Contrefaçon ou concurrence déloyale : quelle différence ?
La contrefaçon sanctionne une atteinte à un droit de propriété intellectuelle protégé : marque, brevet, dessin ou modèle, droit d’auteur, logiciel. La concurrence déloyale, fondée sur l’article 1240 du Code civil, sanctionne le parasitisme, le débauchage ou le dénigrement, hors du champ de la propriété intellectuelle. Les deux peuvent se chevaucher — une même affaire mêle parfois contrefaçon d’un titre et parasitisme sur des éléments non protégés — mais elles obéissent à des régimes et à des preuves distincts. Mal qualifier l’atteinte oriente vers la mauvaise procédure ; le cadrage initial sert précisément à trancher. Lorsque l’atteinte sort du champ de la propriété intellectuelle, la mission relève de l’enquête en concurrence déloyale.
Quel est le délai pour agir en contrefaçon ?
L’action civile en contrefaçon se prescrit par cinq ans à compter du jour où le titulaire du droit a connu ou aurait dû connaître le dernier fait lui permettant de l’exercer (article L. 716-4-2 du Code de la propriété intellectuelle pour les marques, régime parallèle pour les autres titres). Au pénal, le délai de prescription des délits est plus long. La connaissance précoce d’une atteinte impose donc une réaction rapide : plus l’enquête est mobilisée tôt, mieux les droits d’agir sont préservés et plus la filière est documentée avant qu’elle ne se réorganise ou que les annonces ne disparaissent. C’est l’une des raisons pour lesquelles les titulaires sollicitent une enquête dès les premiers signaux, sans attendre que le dossier soit complet.
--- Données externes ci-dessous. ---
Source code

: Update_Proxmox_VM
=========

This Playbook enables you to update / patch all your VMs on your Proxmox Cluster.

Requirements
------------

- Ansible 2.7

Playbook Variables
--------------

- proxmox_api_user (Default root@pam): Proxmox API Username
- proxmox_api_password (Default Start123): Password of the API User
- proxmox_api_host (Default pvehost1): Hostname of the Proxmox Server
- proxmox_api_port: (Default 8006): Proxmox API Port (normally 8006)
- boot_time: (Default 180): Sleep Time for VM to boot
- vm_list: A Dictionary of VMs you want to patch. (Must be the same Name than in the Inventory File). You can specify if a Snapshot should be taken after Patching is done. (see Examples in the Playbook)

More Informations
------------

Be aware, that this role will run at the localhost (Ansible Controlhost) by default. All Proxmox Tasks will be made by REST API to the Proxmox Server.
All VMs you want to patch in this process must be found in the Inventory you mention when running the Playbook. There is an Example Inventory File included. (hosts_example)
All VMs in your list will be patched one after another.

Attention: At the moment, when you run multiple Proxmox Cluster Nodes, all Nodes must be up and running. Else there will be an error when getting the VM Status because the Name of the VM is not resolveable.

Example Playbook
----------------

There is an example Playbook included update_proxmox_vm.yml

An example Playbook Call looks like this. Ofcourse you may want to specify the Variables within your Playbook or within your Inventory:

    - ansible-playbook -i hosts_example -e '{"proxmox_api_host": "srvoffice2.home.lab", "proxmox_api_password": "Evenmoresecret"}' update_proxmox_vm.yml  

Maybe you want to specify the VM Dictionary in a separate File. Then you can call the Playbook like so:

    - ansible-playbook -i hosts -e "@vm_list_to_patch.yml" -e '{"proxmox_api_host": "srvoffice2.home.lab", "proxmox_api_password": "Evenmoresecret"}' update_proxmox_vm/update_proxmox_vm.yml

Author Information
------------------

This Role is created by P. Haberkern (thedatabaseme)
Votre avocat confirmera le point de départ exact de la prescription applicable à votre situation.
Intervenez-vous à l’international et sur les marketplaces ?
Oui. Les marketplaces et les sites miroirs sont au cœur des filières actuelles : une cellule de veille recense les annonces, cartographie les comptes vendeurs liés, identifie les hébergeurs et trace les flux de paiement et d’expédition, avec captation horodatée des pages avant leur suppression. Les envois étant souvent morcelés et expédiés directement au client final sans stockage en France, l’enquête cible aussi les flux financiers, parfois plus parlants que les flux physiques. Pour les filières multi-régions ou transfrontalières, le réseau national Allarys et ses partenaires européens permettent de remonter une chaîne logistique au-delà des frontières, avec restitution en français et note de synthèse en anglais à la demande. L’articulation avec les services douaniers est également possible lorsqu’une demande d’intervention a été déposée auprès de la DNRED, dont la retenue ne dure que dix jours et impose une réaction immédiate. Le périmètre exact est arrêté au cadrage, en fonction des titres en cause et de la dimension géographique de l’atteinte.
Combien coûte une enquête contrefaçon ?
Le budget dépend de la nature du droit atteint, du canal de distribution et de la dimension géographique de la filière. Un forfait de cadrage, fixé à 1 000 € HT, couvre l’analyse des titres déposés, la cartographie des cibles et la vérification documentaire des sociétés ; au-delà, l’enquête est établie sur devis, sur la base d’un taux horaire de référence transparent appliqué uniformément au dossier. Les achats de contrôle sont remboursés en sus, les frais de déplacement et de port facturés au réel. Les honoraires du commissaire de justice et les frais d’expédition restent hors périmètre. Pour les cabinets d’avocats en propriété intellectuelle et les titulaires de portefeuilles de marques, un accord-cadre annuel à tarification dégressive est disponible.